Door het onderling uitwisselbaar zijn van de bestuurders kan de situatie zich voordoen dat er eventuele liquiditeiten van de sterkere holding overgemaakt worden naar de financieel slechter presterende holding. Hierdoor worden gelden niet besteed aan de zorg.

Bestuurlijke intransparantie: scheiden eigenaarschap en bestuur (professionalisering)

In deze opzet zijn de aandeelhouders niet betrokken bij de dagelijkse gang van zaken binnen de zorgorganisatie. Dit brengt het risico met zich mee dat wanneer bestuurders worden aangesteld en deze onvoldoende gekwalificeerd zijn, zij wel het dagelijkse beleid uitvoeren. Als de aandeelhouders dan ook onvoldoende kennis hebben van de specifieke zorgsector, is het voor de aandeelhouders moeilijk om het bestuur te controleren of tot verantwoording te roepen.
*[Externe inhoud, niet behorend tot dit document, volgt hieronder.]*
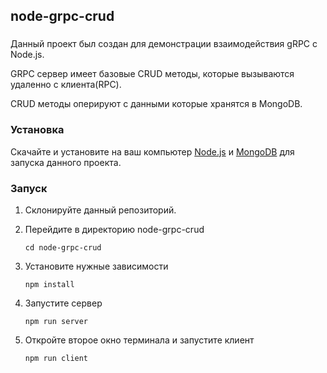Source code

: ## node-grpc-crud

### 
Данный проект был создан для демонстрации взаимодействия gRPC c Node.js.

GRPC сервер имеет базовые CRUD методы, которые вызываются удаленно с клиента(RPC).

CRUD методы оперируют с данными которые хранятся в MongoDB.

### Установка
Cкачайте и установите на ваш компьютер [Node.js](https://nodejs.org/en/download/) и [MongoDB](https://docs.mongodb.com/manual/tutorial/) для запуска данного проекта.

### Запуск
 1. Склонируйте данный репозиторий.
 2. Перейдите в директорию node-grpc-crud

        cd node-grpc-crud
 3. Установите нужные зависимости 
   
        npm install

 4. Запустите сервер

        npm run server

 5. Откройте второе окно терминала и запустите клиент
        
        npm run client

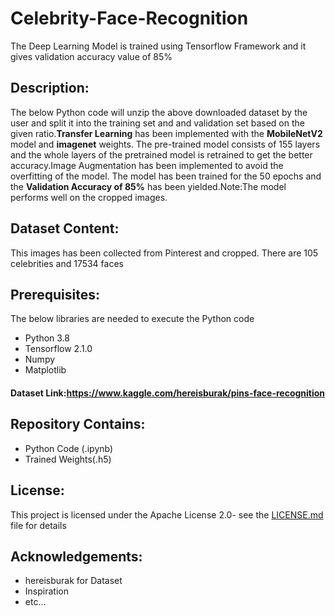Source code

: # Celebrity-Face-Recognition
The Deep Learning Model is trained using Tensorflow Framework and it gives validation accuracy value of 85%

## Description:
The below Python code will unzip the above downloaded dataset by the user and split it into the training set and and validation set based on the given ratio.**Transfer Learning** has been implemented  with the **MobileNetV2** model and **imagenet** weights. The pre-trained model consists of 155 layers and the whole layers of the pretrained model is retrained to get the better accuracy.Image Augmentation has been implemented to avoid the overfitting of the model.
The model has been trained for the 50 epochs and the **Validation Accuracy of 85%** has been yielded.Note:The model performs well on the cropped images.

## Dataset Content:

This images has been collected from Pinterest and cropped. There are 105 celebrities and 17534 faces

## Prerequisites:

The below libraries are needed to execute the Python code

* Python 3.8
* Tensorflow 2.1.0
* Numpy
* Matplotlib

#### Dataset Link:https://www.kaggle.com/hereisburak/pins-face-recognition 

## Repository Contains:
* Python Code (.ipynb)
* Trained Weights(.h5)

## License:

This project is licensed under the Apache License 2.0- see the [LICENSE.md](LICENSE.md) file for details

## Acknowledgements:
* hereisburak for Dataset
* Inspiration
* etc...
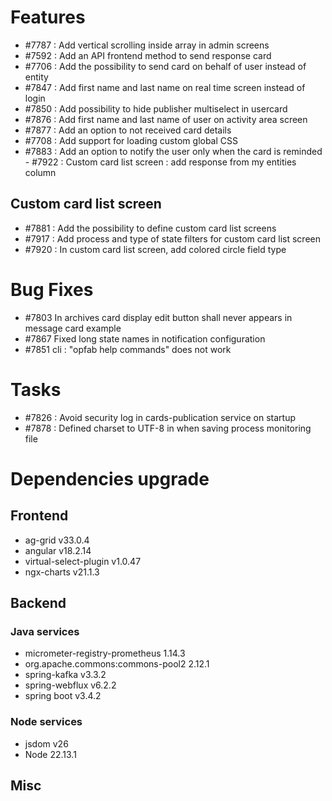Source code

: 
# Features

- #7787 : Add vertical scrolling inside array in admin screens
- #7592 : Add an API frontend method to send response card
- #7706 : Add the possibility to send card on behalf of user instead of entity
- #7847 : Add first name and last name on real time screen instead of login
- #7850 : Add possibility to hide publisher multiselect in usercard
- #7876 : Add first name and last name of user on activity area screen
- #7877 : Add an option to not received card details
- #7708 : Add support for loading custom global CSS
- #7883 : Add an option to notify the user only when the card is reminded
- #7922 : Custom card list screen : add response from my entities column

## Custom card list screen
- #7881 : Add the possibility to define custom card list screens
- #7917 : Add process and type of state filters for custom card list screen
- #7920 : In custom card list screen, add colored circle field type

# Bug Fixes

- #7803 In archives card display edit button shall never appears in message card example
- #7867 Fixed long state names in notification configuration
- #7851 cli : "opfab help commands" does not work



# Tasks

- #7826 : Avoid security log in cards-publication service on startup
- #7878 : Defined charset to UTF-8 in when saving process monitoring file

# Dependencies upgrade

## Frontend
- ag-grid v33.0.4
- angular  v18.2.14 
- virtual-select-plugin v1.0.47
- ngx-charts v21.1.3

  
## Backend 

### Java services 

- micrometer-registry-prometheus 1.14.3
- org.apache.commons:commons-pool2 2.12.1
- spring-kafka v3.3.2
- spring-webflux v6.2.2
- spring boot v3.4.2


### Node services

- jsdom v26
- Node 22.13.1


## Misc 







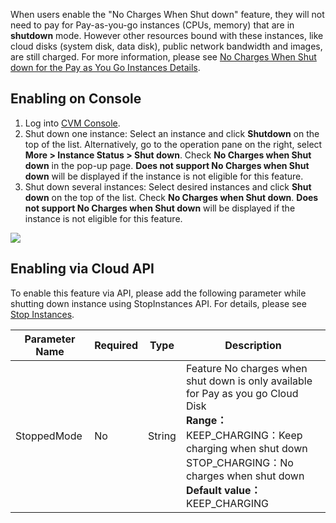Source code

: When users enable the  "No Charges When Shut down" feature, they will not need to pay for Pay-as-you-go instances (CPUs, memory) that are in **shutdown** mode. However other resources bound with these instances, like cloud disks (system disk, data disk), public network bandwidth and images, are still charged. For more information, please see [No Charges When Shut down for the Pay as You Go Instances Details](https://cloud.tencent.com/document/product/213/19918 ).

## Enabling on Console 
1. Log into [CVM Console](https://console.cloud.tencent.com/cvm).
2. Shut down one instance: Select an instance and click **Shutdown** on the top of the list. Alternatively, go to the operation pane on the right, select **More > Instance Status > Shut down**. Check **No Charges when Shut down** in the pop-up page. **Does not support No Charges when Shut down** will be displayed if the instance is not eligible for this feature.
3. Shut down several instances: Select desired instances and click **Shut down** on the top of the list. Check **No Charges when Shut down**. **Does not support No Charges when Shut down** will be displayed if the instance is not eligible for this feature.

![](https://main.qcloudimg.com/raw/bd3e5bd060565ca74b24a9a898feb13d.png)
## Enabling via Cloud API 
To enable this feature via API, please add the following parameter while shutting down instance using StopInstances API. For details, please see [Stop Instances](https://cloud.tencent.com/document/product/213/15743). 

| Parameter Name    | Required | Type   | Description                                                         |
| ----------- | ---- | ------ | ------------------------------------------------------------ |
| StoppedMode | No   | String | Feature No charges when shut down is only available for Pay as you go Cloud Disk<br>**Range：**<br>KEEP_CHARGING：Keep charging when shut down<br>STOP_CHARGING：No charges when shut down<br>**Default value：**<br>KEEP_CHARGING |
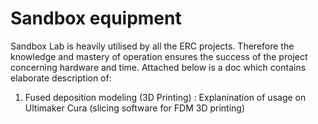 # Sandbox equipment 

Sandbox Lab is heavily utilised by all the ERC projects. Therefore the knowledge and mastery of operation ensures the success of the project concerning hardware and time. Attached below is a doc which contains elaborate description of:
1) Fused deposition modeling (3D Printing) : Explanination of usage on Ultimaker Cura (slicing software for FDM 3D printing) 

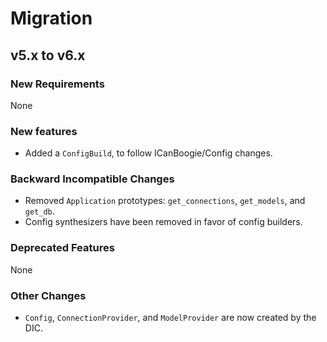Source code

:# Migration

## v5.x to v6.x

### New Requirements

None

### New features

- Added a `ConfigBuild`, to follow ICanBoogie/Config changes.

### Backward Incompatible Changes

- Removed `Application` prototypes: `get_connections`, `get_models`, and `get_db`.
- Config synthesizers have been removed in favor of config builders.

### Deprecated Features

None

### Other Changes

- `Config`, `ConnectionProvider`, and `ModelProvider` are now created by the DIC.
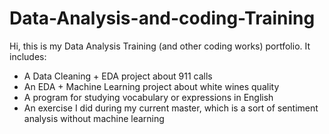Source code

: # Data-Analysis-and-coding-Training
Hi, this is my Data Analysis Training (and other coding works) portfolio. 
It includes:
- A Data Cleaning + EDA project about 911 calls
- An EDA + Machine Learning project about white wines quality
- A program for studying vocabulary or expressions in English
- An exercise I did during my current master, which is a sort of sentiment analysis without machine learning
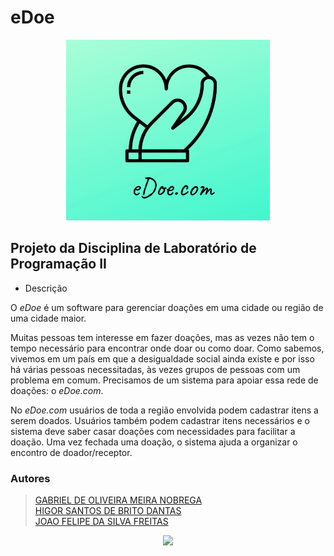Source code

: # eDoe

<p align="center">
  <img src="img/eDoe.png"/></p>

  
## Projeto da Disciplina de Laboratório de Programação II

* Descrição

O _eDoe_ é um software para gerenciar doações em uma cidade ou região de uma cidade maior.

Muitas pessoas tem interesse em fazer doações, mas as vezes não tem o tempo necessário para encontrar onde doar ou como doar. Como sabemos, vivemos em um país em que a desigualdade social ainda existe e por isso há várias pessoas necessitadas, às vezes grupos de pessoas com um problema em comum. Precisamos de um sistema para apoiar essa rede de doações: o _eDoe.com_.

No _eDoe.com_ usuários de toda a região envolvida podem cadastrar itens a serem doados. Usuários também podem cadastrar itens necessários e o sistema deve saber casar doações com necessidades para facilitar a doação. Uma vez fechada uma doação, o sistema ajuda a organizar o encontro de doador/receptor.


### Autores


>[GABRIEL DE OLIVEIRA MEIRA NOBREGA](https://github.com/Gabrielomn)  
>[HIGOR SANTOS DE BRITO DANTAS](https://github.com/HigorSnt)  
>[JOAO FELIPE DA SILVA FREITAS](https://github.com/ja1felipe)  


<p align="center">
  <img src="http://alumni.computacao.ufcg.edu.br/static/logica/images/logo.png"/></p>

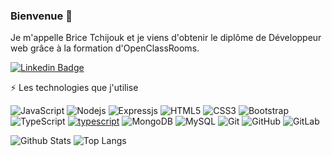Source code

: ### Bienvenue 👋

<!--
**Brissok/Brissok** is a ✨ _special_ ✨ repository because its `README.md` (this file) appears on your GitHub profile.

Here are some ideas to get you started:

- 🔭 I’m currently working on ...
- 🌱 I’m currently learning ...
- 👯 I’m looking to collaborate on ...
- 🤔 I’m looking for help with ...
- 💬 Ask me about ...
- 📫 How to reach me: ...
- 😄 Pronouns: ...
- ⚡ Fun fact: ...
-->

Je m'appelle Brice Tchijouk et je viens d'obtenir le diplôme de Développeur web grâce à la formation d'OpenClassRooms.

[![Linkedin Badge](https://img.shields.io/badge/-bricetchijouk-blue?style=flat-square&logo=Linkedin&logoColor=white&link=https://www.linkedin.com/in/brice-t/)](https://www.linkedin.com/in/brice-t/)

⚡ Les technologies que j'utilise


![JavaScript](https://img.shields.io/badge/-JavaScript-black?style=flat-square&logo=javascript)
![Nodejs](https://img.shields.io/badge/-Nodejs-black?style=flat-square&logo=Node.js)
![Expressjs](https://img.shields.io/badge/-Expressjs-black?style=flat-square&logo=Express.js)
![HTML5](https://img.shields.io/badge/-HTML5-E34F26?style=flat-square&logo=html5&logoColor=white)
![CSS3](https://img.shields.io/badge/-CSS3-1572B6?style=flat-square&logo=css3)
![Bootstrap](https://img.shields.io/badge/-Bootstrap-563D7C?style=flat-square&logo=bootstrap)
![TypeScript](https://img.shields.io/badge/-TypeScript-007ACC?style=flat-square&logo=typescript)
    <a href="https://github.com/Brissok?tab=repositories&q=&type=&language=typescript&sort=" target="_blank"><img alt="typescript" src="https://img.shields.io/badge/-TypeScript-007ACC?style=flat-square&logo=typescript"></a>
![MongoDB](https://img.shields.io/badge/-MongoDB-black?style=flat-square&logo=mongodb)
![MySQL](https://img.shields.io/badge/-MySQL-black?style=flat-square&logo=mysql)
![Git](https://img.shields.io/badge/-Git-black?style=flat-square&logo=git)
![GitHub](https://img.shields.io/badge/-GitHub-181717?style=flat-square&logo=github)
![GitLab](https://img.shields.io/badge/-GitLab-FCA121?style=flat-square&logo=gitlab)

![Github Stats](https://github-readme-stats.vercel.app/api?username=brissok&count_private=true&show_icons=true&include_all_commits=true)
![Top Langs](https://github-readme-stats.vercel.app/api/top-langs/?username=brissok&hide=TeX&layout=compact)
3.3 Blauwdruk 3: Stichting Administratiekantoor (STAK)

Kenmerken

Verklaring complexe structuur

Kenmerkend voor een STAK is dat het juridisch en economisch eigendom gesplitst zijn. Dat betekent dat er een splitsing is tussen het besturen van de onderneming en de winstgerechtigden. De bestuurder(s) van de STAK is/zijn in hoedanigheid van bestuurder bevoegd om bestuurders en commissarissen van de holding en de werkmaatschappijen te benoemen of te ontslaan.

De STAK heeft het 100% juridisch eigendom van de aandelen, van de tot de organisatie (groep) behorende vennootschap. Dit is in de praktijk meestal een holdingmaatschappij. De holding heeft dan vervolgens weer 100% van de aandelen in juridische eigendom van de dochterondernemingen (de vennootschappen waarin de daadwerkelijke activiteiten plaatsvinden, zoals de zorg). De STAK verstrekt – in ruil voor de aandelen - certificaten die recht geven op winsten van de holding. Omdat de STAK alle aandelen heeft van de holding, is deze uit het handelsregister van de KvK te achterhalen, inclusief de bestuurder(s) van de stichting. De certificaathouders zijn niet uit openbare bronnen te achterhalen. Deze zijn uitsluitend bekend binnen de stichting waartoe een certificaathoudersregister is opgesteld.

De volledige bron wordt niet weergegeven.